--- Problem description ---
Go through the entries, filter for the word "Server", and copy every line that has it.

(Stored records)
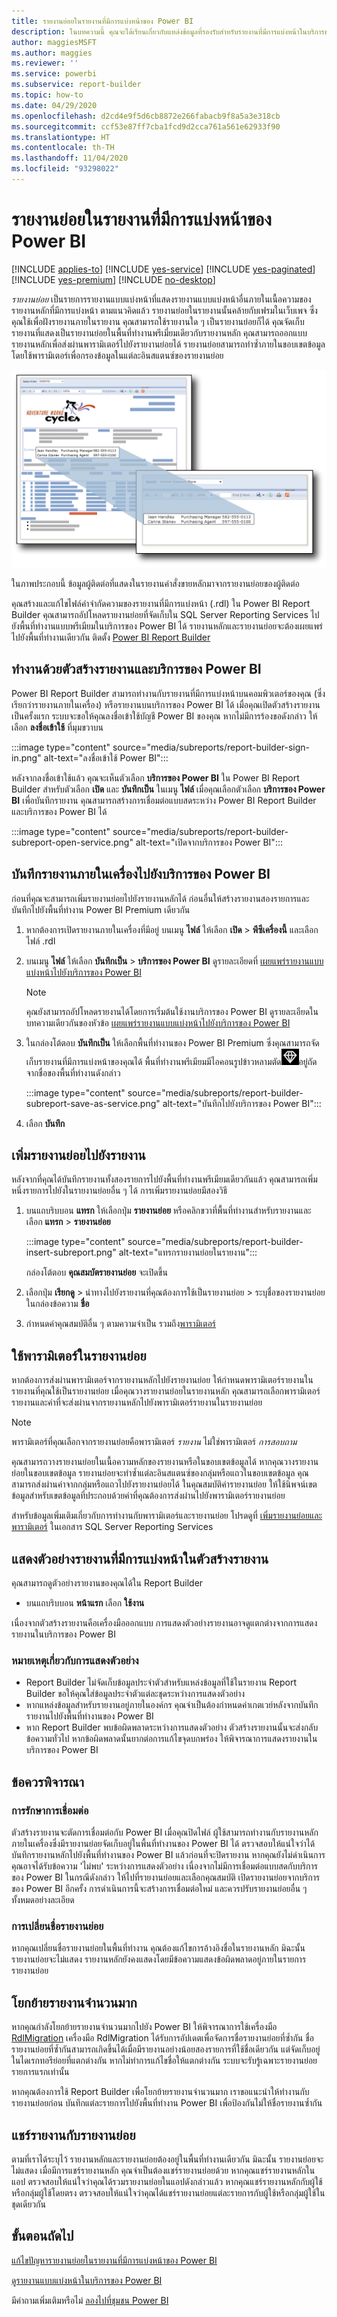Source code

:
 ```yaml
---
title: รายงานย่อยในรายงานที่มีการแบ่งหน้าของ Power BI
description: ในบทความนี้ คุณจะได้เรียนเกี่ยวกับแหล่งข้อมูลที่รองรับสำหรับรายงานที่มีการแบ่งหน้าในบริการของ Power BI
author: maggiesMSFT
ms.author: maggies
ms.reviewer: ''
ms.service: powerbi
ms.subservice: report-builder
ms.topic: how-to
ms.date: 04/29/2020
ms.openlocfilehash: d2cd4e9f5d6cb8872e266fabacb9f8a5a3e318cb
ms.sourcegitcommit: ccf53e87ff7cba1fcd9d2cca761a561e62933f90
ms.translationtype: HT
ms.contentlocale: th-TH
ms.lasthandoff: 11/04/2020
ms.locfileid: "93298022"
---
```

# <a name="subreports-in-power-bi-paginated-reports"></a>รายงานย่อยในรายงานที่มีการแบ่งหน้าของ Power BI

[!INCLUDE [applies-to](../includes/applies-to.md)] [!INCLUDE [yes-service](../includes/yes-service.md)] [!INCLUDE [yes-paginated](../includes/yes-paginated.md)] [!INCLUDE [yes-premium](../includes/yes-premium.md)] [!INCLUDE [no-desktop](../includes/no-desktop.md)] 

*รายงานย่อย* เป็นรายการรายงานแบบแบ่งหน้าที่แสดงรายงานแบบแบ่งหน้าอื่นภายในเนื้อความของรายงานหลักที่มีการแบ่งหน้า ตามแนวคิดแล้ว รายงานย่อยในรายงานนั้นคล้ายกับเฟรมในเว็บเพจ ซึ่งคุณใช้เพื่อฝังรายงานภายในรายงาน คุณสามารถใช้รายงานใด ๆ เป็นรายงานย่อยก็ได้ คุณจัดเก็บรายงานที่แสดงเป็นรายงานย่อยในพื้นที่ทำงานพรีเมี่ยมเดียวกับรายงานหลัก คุณสามารถออกแบบรายงานหลักเพื่อส่งผ่านพารามิเตอร์ไปยังรายงานย่อยได้ รายงานย่อยสามารถทำซ้ำภายในขอบเขตข้อมูล โดยใช้พารามิเตอร์เพื่อกรองข้อมูลในแต่ละอินสแตนซ์ของรายงานย่อย  
  
 ![รายงานย่อยในรายงานที่มีการแบ่งหน้า](media/subreports/paginated-report-subreport.png "รายงานย่อยสำหรับรายงานที่มีการแบ่งหน้า")  
  
 ในภาพประกอบนี้ ข้อมูลผู้ติดต่อที่แสดงในรายงานคำสั่งขายหลักมาจากรายงานย่อยของผู้ติดต่อ  
  
คุณสร้างและแก้ไขไฟล์คำจำกัดความของรายงานที่มีการแบ่งหน้า (.rdl) ใน Power BI Report Builder คุณสามารถอัปโหลดรายงานย่อยที่จัดเก็บใน SQL Server Reporting Services ไปยังพื้นที่ทำงานแบบพรีเมียมในบริการของ Power BI ได้ รายงานหลักและรายงานย่อยจะต้องเผยแพร่ไปยังพื้นที่ทำงานเดียวกัน ติดตั้ง [Power BI Report Builder](https://aka.ms/pbireportbuilder)
  
## <a name="work-with-report-builder-and-the-power-bi-service"></a>ทำงานด้วยตัวสร้างรายงานและบริการของ Power BI

Power BI Report Builder สามารถทำงานกับรายงานที่มีการแบ่งหน้าบนคอมพิวเตอร์ของคุณ (ซึ่งเรียกว่ารายงานภายในเครื่อง) หรือรายงานบนบริการของ Power BI ได้  เมื่อคุณเปิดตัวสร้างรายงานเป็นครั้งแรก ระบบจะขอให้คุณลงชื่อเข้าใช้บัญชี Power BI ของคุณ หากไม่มีการร้องขอดังกล่าว ให้เลือก **ลงชื่อเข้าใช้** ที่มุมขวาบน

:::image type="content" source="media/subreports/report-builder-sign-in.png" alt-text="ลงชื่อเข้าใช้ Power BI":::

หลังจากลงชื่อเข้าใช้แล้ว คุณจะเห็นตัวเลือก **บริการของ Power BI** ใน Power BI Report Builder สำหรับตัวเลือก **เปิด** และ **บันทึกเป็น** ในเมนู **ไฟล์** เมื่อคุณเลือกตัวเลือก **บริการของ Power BI** เพื่อบันทึกรายงาน คุณสามารถสร้างการเชื่อมต่อแบบสดระหว่าง Power BI Report Builder และบริการของ Power BI ได้ 

:::image type="content" source="media/subreports/report-builder-subreport-open-service.png" alt-text="เปิดจากบริการของ Power BI":::

## <a name="save-a-local-report-to-the-power-bi-service"></a>บันทึกรายงานภายในเครื่องไปยังบริการของ Power BI

ก่อนที่คุณจะสามารถเพิ่มรายงานย่อยไปยังรายงานหลักได้ ก่อนอื่นให้สร้างรายงานสองรายการและบันทึกไปยังพื้นที่ทำงาน Power BI Premium เดียวกัน 

1. หากต้องการเปิดรายงานภายในเครื่องที่มีอยู่ บนเมนู **ไฟล์** ให้เลือก **เปิด** > **พีซีเครื่องนี้** และเลือกไฟล์ .rdl  

2. บนเมนู **ไฟล์** ให้เลือก **บันทึกเป็น** > **บริการของ Power BI**  ดูรายละเอียดที่ [เผยแพร่รายงานแบบแบ่งหน้าไปยังบริการของ Power BI](paginated-reports-save-to-power-bi-service.md)

    > [!NOTE]
    > คุณยังสามารถอัปโหลดรายงานได้โดยการเริ่มต้นใช้งานบริการของ Power BI ดูรายละเอียดในบทความเดียวกันของหัวข้อ [เผยแพร่รายงานแบบแบ่งหน้าไปยังบริการของ Power BI](paginated-reports-save-to-power-bi-service.md)

3. ในกล่องโต้ตอบ **บันทึกเป็น** ให้เลือกพื้นที่ทำงานของ Power BI Premium ซึ่งคุณสามารถจัดเก็บรายงานที่มีการแบ่งหน้าของคุณได้  พื้นที่ทำงานพรีเมียมมีไอคอนรูปข้าวหลามตัด![ไอคอนรูปข้าวหลามตัดพรีเมียม](media/subreports/report-builder-premium-diamond.png)อยู่ถัดจากชื่อของพื้นที่ทำงานดังกล่าว

    :::image type="content" source="media/subreports/report-builder-subreport-save-as-service.png" alt-text="บันทึกไปยังบริการของ Power BI":::

4. เลือก **บันทึก**

## <a name="add-a-subreport-to-a-report"></a>เพิ่มรายงานย่อยไปยังรายงาน

หลังจากที่คุณได้บันทึกรายงานทั้งสองรายการไปยังพื้นที่ทำงานพรีเมียมเดียวกันแล้ว คุณสามารถเพิ่มหนึ่งรายการไปยังในรายงานย่อยอื่น ๆ ได้ การเพิ่มรายงานย่อยมีสองวิธี 

1. บนแถบริบบอน **แทรก** ให้เลือกปุ่ม **รายงานย่อย** หรือคลิกขวาที่พื้นที่ทำงานสำหรับรายงานและเลือก **แทรก** > **รายงานย่อย**

    :::image type="content" source="media/subreports/report-builder-insert-subreport.png" alt-text="แทรกรายงานย่อยในรายงาน":::

    กล่องโต้ตอบ **คุณสมบัตรายงานย่อย** จะเปิดขึ้น  

2. เลือกปุ่ม **เรียกดู** > นำทางไปยังรายงานที่คุณต้องการใช้เป็นรายงานย่อย > ระบุชื่อของรายงานย่อยในกล่องข้อความ **ชื่อ**

3. กำหนดค่าคุณสมบัติอื่น ๆ ตามความจำเป็น รวมถึง[พารามิเตอร์](#use-parameters-in-subreports)

## <a name="use-parameters-in-subreports"></a>ใช้พารามิเตอร์ในรายงานย่อย  
 หากต้องการส่งผ่านพารามิเตอร์จากรายงานหลักไปยังรายงานย่อย ให้กำหนดพารามิเตอร์รายงานในรายงานที่คุณใช้เป็นรายงานย่อย เมื่อคุณวางรายงานย่อยในรายงานหลัก คุณสามารถเลือกพารามิเตอร์รายงานและค่าที่จะส่งผ่านจากรายงานหลักไปยังพารามิเตอร์รายงานในรายงานย่อย  
  
> [!NOTE]  
> พารามิเตอร์ที่คุณเลือกจากรายงานย่อยคือพารามิเตอร์ *รายงาน* ไม่ใช่พารามิเตอร์ *การสอบถาม*  
  
 คุณสามารถวางรายงานย่อยในเนื้อความหลักของรายงานหรือในขอบเขตข้อมูลได้ หากคุณวางรายงานย่อยในขอบเขตข้อมูล รายงานย่อยจะทำซ้ำแต่ละอินสแตนซ์ของกลุ่มหรือแถวในขอบเขตข้อมูล คุณสามารถส่งผ่านค่าจากกลุ่มหรือแถวไปยังรายงานย่อยได้ ในคุณสมบัติค่ารายงานย่อย ให้ใช้นิพจน์เขตข้อมูลสำหรับเขตข้อมูลที่ประกอบด้วยค่าที่คุณต้องการส่งผ่านไปยังพารามิเตอร์รายงานย่อย  
  
 สำหรับข้อมูลเพิ่มเติมเกี่ยวกับการทำงานกับพารามิเตอร์และรายงานย่อย โปรดดูที่ [เพิ่มรายงานย่อยและพารามิเตอร์](/sql/reporting-services/report-design/add-a-subreport-and-parameters-report-builder-and-ssrs) ในเอกสาร SQL Server Reporting Services  

## <a name="preview-paginated-reports-in-report-builder"></a>แสดงตัวอย่างรายงานที่มีการแบ่งหน้าในตัวสร้างรายงาน

คุณสามารถดูตัวอย่างรายงานของคุณได้ใน Report Builder

- บนแถบริบบอน **หน้าแรก** เลือก **ใช้งาน** 

เนื่องจากตัวสร้างรายงานคือเครื่องมือออกแบบ การแสดงตัวอย่างรายงานอาจดูแตกต่างจากการแสดงรายงานในบริการของ Power BI

### <a name="notes-about-previewing"></a>หมายเหตุเกี่ยวกับการแสดงตัวอย่าง

- Report Builder ไม่จัดเก็บข้อมูลประจำตัวสำหรับแหล่งข้อมูลที่ใช้ในรายงาน  Report Builder ขอให้คุณใส่ข้อมูลประจำตัวแต่ละชุดระหว่างการแสดงตัวอย่าง  
- หากแหล่งข้อมูลสำหรับรายงานอยู่ภายในองค์กร คุณจำเป็นต้องกำหนดค่าเกตเวย์หลังจากบันทึกรายงานไปยังพื้นที่ทำงานของ Power BI
- หาก Report Builder พบข้อผิดพลาดระหว่างการแสดงตัวอย่าง ตัวสร้างรายงานนั้นจะส่งกลับข้อความทั่วไป  หากข้อผิดพลาดนั้นยากต่อการแก้ไขจุดบกพร่อง ให้พิจารณาการแสดงรายงานในบริการของ Power BI  

## <a name="considerations"></a>ข้อควรพิจารณา

### <a name="maintaining-the-connection"></a>การรักษาการเชื่อมต่อ

ตัวสร้างรายงานจะตัดการเชื่อมต่อกับ Power BI เมื่อคุณปิดไฟล์  ผู้ใช้สามารถทำงานกับรายงานหลักภายในเครื่องซึ่งมีรายงานย่อยจัดเก็บอยู่ในพื้นที่ทำงานของ Power BI ได้ ตรวจสอบให้แน่ใจว่าได้บันทึกรายงานหลักไปยังพื้นที่ทำงานของ Power BI แล้วก่อนที่จะปิดรายงาน  หากคุณยังไม่ดำเนินการ คุณอาจได้รับข้อความ 'ไม่พบ' ระหว่างการแสดงตัวอย่าง เนื่องจากไม่มีการเชื่อมต่อแบบสดกับบริการของ Power BI  ในกรณีดังกล่าว ให้ไปที่รายงานย่อยและเลือกคุณสมบัติ  เปิดรายงานย่อยจากบริการของ Power BI อีกครั้ง  การดำเนินการนี้จะสร้างการเชื่อมต่อใหม่ และควรปรับรายงานย่อยอื่น ๆ ทั้งหมดอย่างละเอียด

### <a name="renaming-a-subreport"></a>การเปลี่ยนชื่อรายงานย่อย

หากคุณเปลี่ยนชื่อรายงานย่อยในพื้นที่ทำงาน คุณต้องแก้ไขการอ้างอิงชื่อในรายงานหลัก มิฉะนั้นรายงานย่อยจะไม่แสดง รายงานหลักยังคงแสดงโดยมีข้อความแสดงข้อผิดพลาดอยู่ภายในรายการรายงานย่อย

## <a name="migrate-large-reports"></a>โยกย้ายรายงานจำนวนมาก

หากคุณกำลังโยกย้ายรายงานจำนวนมากไปยัง Power BI ให้พิจารณาการใช้เครื่องมือ [RdlMigration](../guidance/migrate-ssrs-reports-to-power-bi.md)  เครื่องมือ RdlMigration ได้รับการอัปเดตเพื่อจัดการชื่อรายงานย่อยที่ซ้ำกัน  ชื่อรายงานย่อยที่ซ้ำกันสามารถเกิดขึ้นได้เมื่อมีรายงานอย่างน้อยสองรายการที่ใช้ชื่อเดียวกัน แต่จัดเก็บอยู่ในไดเรกทอรีย่อยที่แตกต่างกัน  หากไม่ทำการแก้ไขชื่อให้แตกต่างกัน ระบบจะรับรู้เฉพาะรายงานย่อยรายการแรกเท่านั้น

หากคุณต้องการใช้ Report Builder เพื่อโยกย้ายรายงานจำนวนมาก เราขอแนะนำให้ทำงานกับรายงานย่อยก่อน บันทึกแต่ละรายการไปยังพื้นที่ทำงาน Power BI เพื่อป้องกันไม่ให้ชื่อรายงานซ้ำกัน

## <a name="share-reports-with-subreports"></a>แชร์รายงานกับรายงานย่อย

ตามที่เราได้ระบุไว้ รายงานหลักและรายงานย่อยต้องอยู่ในพื้นที่ทำงานเดียวกัน มิฉะนั้น รายงานย่อยจะไม่แสดง เมื่อมีการแชร์รายงานหลัก คุณจำเป็นต้องแชร์รายงานย่อยด้วย หากคุณแชร์รายงานหลักในแอป ตรวจสอบให้แน่ใจว่าคุณได้รวมรายงานย่อยในแอปดังกล่าวแล้ว หากคุณแชร์รายงานหลักกับผู้ใช้หรือกลุ่มผู้ใช้โดยตรง ตรวจสอบให้แน่ใจว่าคุณได้แชร์รายงานย่อยแต่ละรายการกับผู้ใช้หรือกลุ่มผู้ใช้ในชุดเดียวกัน
  
## <a name="next-steps"></a>ขั้นตอนถัดไป

[แก้ไขปัญหารายงานย่อยในรายงานที่มีการแบ่งหน้าของ Power BI](subreports-troubleshoot.md)

[ดูรายงานแบบแบ่งหน้าในบริการของ Power BI](../consumer/paginated-reports-view-power-bi-service.md)

มีคำถามเพิ่มเติมหรือไม่ [ลองไปที่ชุมชน Power BI](https://community.powerbi.com/)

--- Answer area ---
คุณสร้างและแก้ไขไฟล์คำจำกัดความของรายงานที่มีการแบ่งหน้า (.rdl) ใน Power BI Report Builder คุณสามารถอัปโหลดรายงานย่อยที่จัดเก็บใน SQL Server Reporting Services ไปยังพื้นที่ทำงานแบบพรีเมียมในบริการของ Power BI ได้ รายงานหลักและรายงานย่อยจะต้องเผยแพร่ไปยังพื้นที่ทำงานเดียวกัน ติดตั้ง [Power BI Report Builder](https://aka.ms/pbireportbuilder)
 สำหรับข้อมูลเพิ่มเติมเกี่ยวกับการทำงานกับพารามิเตอร์และรายงานย่อย โปรดดูที่ [เพิ่มรายงานย่อยและพารามิเตอร์](/sql/reporting-services/report-design/add-a-subreport-and-parameters-report-builder-and-ssrs) ในเอกสาร SQL Server Reporting Services  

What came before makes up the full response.